China's economy is beginning to show signs of normalisation, IMF says

The slowdown in the first quarter is expected to be significant

A cyclist wearing a protective mask ridies near the CCTV building, left, in Beijing, China, on Tuesday, March 17, 2020. China suffered an even deeper slump than analysts feared at the start of the year as the coronavirus shuttered factories, shops and restaurants across the nation, underscoring the fallout now facing the global economy as the virus spreads around the world. Photographer: Qilai Shen/Bloomberg

China's economy is beginning to show some signs of normalisation after the full-blown shock caused by the coronavirus but stark risks remain, the International Monetary Fund said on the economic impact of the pandemic.

Most larger Chinese companies have reopened and many local staff have returned to work but infections could rise again as national and international travel resumes, the IMF officials said.

Outbreaks in other countries and financial market gyrations could also make consumers and companies wary of Chinese goods, just as the economy is getting back to work, they said.

The coronavirus, which has infected more than 270,000 people and killed more than 10,000, has wreaked havoc on the global economy. In China, the slowdown in the first quarter will be significant, leaving a deep mark on the full year, the IMF said.

"What started as a series of sudden stops in economic activity, quickly cascaded through the economy and morphed into a full-blown shock simultaneously impeding supply and demand," the IMF said, highlighting very weak industrial production and retail sales data in January and February.

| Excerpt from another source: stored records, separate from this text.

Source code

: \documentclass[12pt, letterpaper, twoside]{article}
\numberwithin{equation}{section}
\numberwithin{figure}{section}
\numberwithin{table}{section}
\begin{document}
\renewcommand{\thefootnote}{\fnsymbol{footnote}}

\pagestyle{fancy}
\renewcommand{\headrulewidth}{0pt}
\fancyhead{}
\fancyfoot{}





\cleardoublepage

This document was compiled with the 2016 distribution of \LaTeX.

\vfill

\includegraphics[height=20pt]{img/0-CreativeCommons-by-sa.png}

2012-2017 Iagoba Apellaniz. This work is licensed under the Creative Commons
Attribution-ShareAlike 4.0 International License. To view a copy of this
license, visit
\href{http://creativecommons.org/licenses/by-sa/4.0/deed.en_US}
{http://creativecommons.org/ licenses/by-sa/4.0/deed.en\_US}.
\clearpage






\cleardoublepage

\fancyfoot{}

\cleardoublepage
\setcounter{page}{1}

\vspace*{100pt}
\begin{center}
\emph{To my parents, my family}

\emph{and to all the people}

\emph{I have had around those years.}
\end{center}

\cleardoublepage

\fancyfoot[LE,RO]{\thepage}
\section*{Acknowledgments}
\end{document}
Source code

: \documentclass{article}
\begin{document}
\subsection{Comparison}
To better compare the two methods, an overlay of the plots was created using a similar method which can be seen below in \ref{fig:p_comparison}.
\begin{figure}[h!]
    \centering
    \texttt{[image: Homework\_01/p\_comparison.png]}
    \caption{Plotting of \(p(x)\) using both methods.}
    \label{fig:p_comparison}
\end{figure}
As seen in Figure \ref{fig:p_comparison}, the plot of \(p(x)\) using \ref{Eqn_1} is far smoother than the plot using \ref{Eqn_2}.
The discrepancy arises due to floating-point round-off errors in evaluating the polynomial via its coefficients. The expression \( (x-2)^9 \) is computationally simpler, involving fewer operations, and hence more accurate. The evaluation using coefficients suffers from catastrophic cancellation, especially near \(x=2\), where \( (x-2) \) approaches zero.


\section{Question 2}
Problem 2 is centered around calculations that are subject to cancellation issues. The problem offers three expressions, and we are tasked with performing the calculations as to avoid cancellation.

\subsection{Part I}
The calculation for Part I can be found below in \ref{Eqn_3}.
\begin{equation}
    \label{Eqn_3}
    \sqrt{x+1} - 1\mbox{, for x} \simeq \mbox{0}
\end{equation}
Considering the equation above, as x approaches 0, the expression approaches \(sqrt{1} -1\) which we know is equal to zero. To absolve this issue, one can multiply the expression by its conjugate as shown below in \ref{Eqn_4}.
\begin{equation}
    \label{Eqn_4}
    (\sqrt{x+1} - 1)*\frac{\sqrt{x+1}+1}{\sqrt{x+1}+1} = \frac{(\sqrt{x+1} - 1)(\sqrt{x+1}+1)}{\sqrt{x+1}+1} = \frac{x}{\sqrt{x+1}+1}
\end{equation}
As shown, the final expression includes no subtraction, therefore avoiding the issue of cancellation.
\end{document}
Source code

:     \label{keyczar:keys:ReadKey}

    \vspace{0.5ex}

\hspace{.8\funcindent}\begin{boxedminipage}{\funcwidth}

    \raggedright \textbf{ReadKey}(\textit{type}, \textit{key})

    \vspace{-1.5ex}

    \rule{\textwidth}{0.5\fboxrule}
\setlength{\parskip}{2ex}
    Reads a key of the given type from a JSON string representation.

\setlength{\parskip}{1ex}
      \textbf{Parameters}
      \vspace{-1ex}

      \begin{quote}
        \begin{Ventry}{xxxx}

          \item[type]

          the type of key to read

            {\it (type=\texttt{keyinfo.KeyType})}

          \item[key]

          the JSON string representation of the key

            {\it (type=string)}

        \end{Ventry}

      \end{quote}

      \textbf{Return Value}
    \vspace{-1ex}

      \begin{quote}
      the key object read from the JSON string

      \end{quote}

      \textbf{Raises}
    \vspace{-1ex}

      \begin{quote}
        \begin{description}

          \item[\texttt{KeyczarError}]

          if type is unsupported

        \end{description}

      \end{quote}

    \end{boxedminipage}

But it said China's response thus far showed that the right policies made a difference in fighting the disease and mitigating its impact, albeit with tough economic trade-offs.

China implemented strict constraints on movement at the national and local level at the height of the outbreak, devastating Hubei province where it originated but slowing the spread of the disease around the country, the fund said.

To mitigate the simultaneous shock caused to households, businesses, financial institutions and markets, Chinese policymakers quickly stepped in and supported vulnerable households and small businesses by waiving social security fees, utility bills and channeling credit through FinTech companies.

They also arranged subsidised credit to support scaling up production of medical equipment, backstopped interbank markets and supported companies under pressure, the officials said.

The authorities worked closely with banks too, incentivising them to lend to smaller companies and providing targetted cuts to reserve requirements, while continuing to lend generously to larger companies and state-owned enterprises, the IMF said.

Given the ongoing economic risks, Chinese policymakers needed to be ready to continue to support growth and financial stability, if needed, and to co-ordinate internationally, given the global nature of the outbreak, the IMF said.

One opportunity to co-ordinate the international response would be through the world's 20 major economies (G20), but divisions within the group could undercut those prospects, experts say.